● To do
Please, without the pictures, restate every entry exactly.

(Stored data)
========================

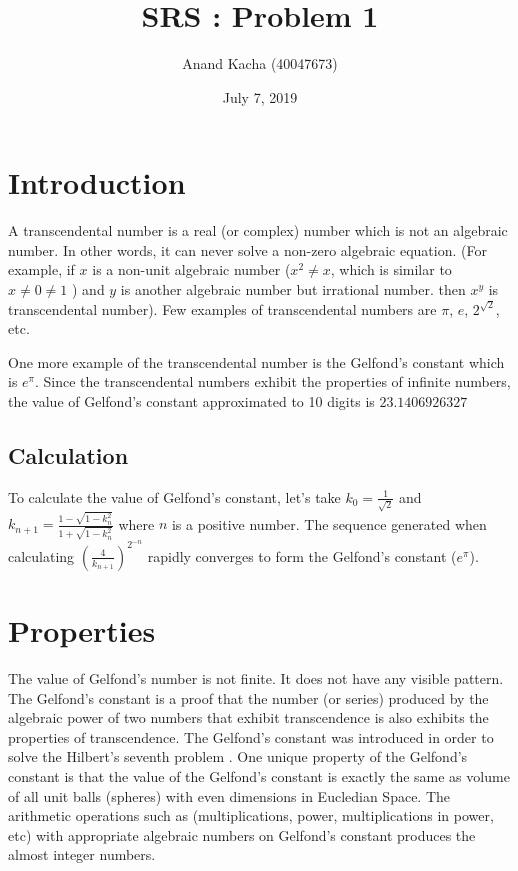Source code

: \documentclass{article}
\title{SRS : Problem 1}
\author{Anand Kacha (40047673)}
\date{July 7, 2019}
\begin{document}
\maketitle

\section{Introduction}
\justifying
A transcendental number \cite{transcendental} is a real (or complex) number which is not an algebraic number. In other words, it can never solve a non-zero algebraic equation. (For example, if $x$ is a non-unit algebraic number ($x^2 \ne x$, which is similar to $x \ne 0 \ne 1$ ) and $y$ is another algebraic number but irrational number. then $x^y$ is transcendental number). Few examples of transcendental numbers are $\pi$, $e$, $2^{\sqrt{2}}$, etc.
\begin{flushleft}
\justifying
One more example of the transcendental number is the Gelfond's constant \cite{gelfondsconstant} which is $e^{\pi}$. Since the transcendental numbers exhibit the properties of infinite numbers, the value of Gelfond's constant approximated to 10 digits is $23.1406926327$
\end{flushleft}

\subsection{Calculation}
\begin{flushleft}
\justifying
To calculate the value of Gelfond's constant, let's take $k_0 = \frac{1}{\sqrt{2}}$ and $k_{n+1} = \frac{1 - \sqrt{1 - k_n^2}}{1 + \sqrt{1 - k_n^2}}$ where $n$ is a positive number. The sequence generated when calculating $(\frac{4}{k_{n+1}})^{2^{-n}}$ rapidly converges to form the Gelfond's constant ($e^\pi$).
\end{flushleft}

\section{Properties}
\begin{flushleft}
\justifying
The value of Gelfond's number is not finite. It does not have any visible pattern. The Gelfond's constant is a proof that the number (or series) produced by the algebraic power of two numbers that exhibit transcendence is also exhibits the properties of transcendence. The Gelfond's constant was introduced in order to solve the Hilbert's seventh problem \cite{hilbertsproblems}. One unique property of the Gelfond's constant is that the value of the Gelfond's constant is exactly the same as volume of all unit balls (spheres) with even dimensions in Eucledian Space. The arithmetic operations such as (multiplications, power, multiplications in power, etc) with appropriate algebraic numbers on Gelfond's constant produces the almost integer numbers.
\end{flushleft}
\end{document}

========================

● Output of the exercise
Source code

: \documentclass{article}
\title{SRS : Problem 1}
\author{Anand Kacha (40047673)}
\date{July 7, 2019}
\begin{document}
\maketitle

\section{Introduction}
\justifying
A transcendental number \cite{transcendental} is a real (or complex) number which is not an algebraic number. In other words, it can never solve a non-zero algebraic equation. (For example, if $x$ is a non-unit algebraic number ($x^2 \ne x$, which is similar to $x \ne 0 \ne 1$ ) and $y$ is another algebraic number but irrational number. then $x^y$ is transcendental number). Few examples of transcendental numbers are $\pi$, $e$, $2^{\sqrt{2}}$, etc.
\begin{flushleft}
\justifying
One more example of the transcendental number is the Gelfond's constant \cite{gelfondsconstant} which is $e^{\pi}$. Since the transcendental numbers exhibit the properties of infinite numbers, the value of Gelfond's constant approximated to 10 digits is $23.1406926327$
\end{flushleft}

\subsection{Calculation}
\begin{flushleft}
\justifying
To calculate the value of Gelfond's constant, let's take $k_0 = \frac{1}{\sqrt{2}}$ and $k_{n+1} = \frac{1 - \sqrt{1 - k_n^2}}{1 + \sqrt{1 - k_n^2}}$ where $n$ is a positive number. The sequence generated when calculating $(\frac{4}{k_{n+1}})^{2^{-n}}$ rapidly converges to form the Gelfond's constant ($e^\pi$).
\end{flushleft}

\section{Properties}
\begin{flushleft}
\justifying
The value of Gelfond's number is not finite. It does not have any visible pattern. The Gelfond's constant is a proof that the number (or series) produced by the algebraic power of two numbers that exhibit transcendence is also exhibits the properties of transcendence. The Gelfond's constant was introduced in order to solve the Hilbert's seventh problem \cite{hilbertsproblems}. One unique property of the Gelfond's constant is that the value of the Gelfond's constant is exactly the same as volume of all unit balls (spheres) with even dimensions in Eucledian Space. The arithmetic operations such as (multiplications, power, multiplications in power, etc) with appropriate algebraic numbers on Gelfond's constant produces the almost integer numbers.
\end{flushleft}
\end{document}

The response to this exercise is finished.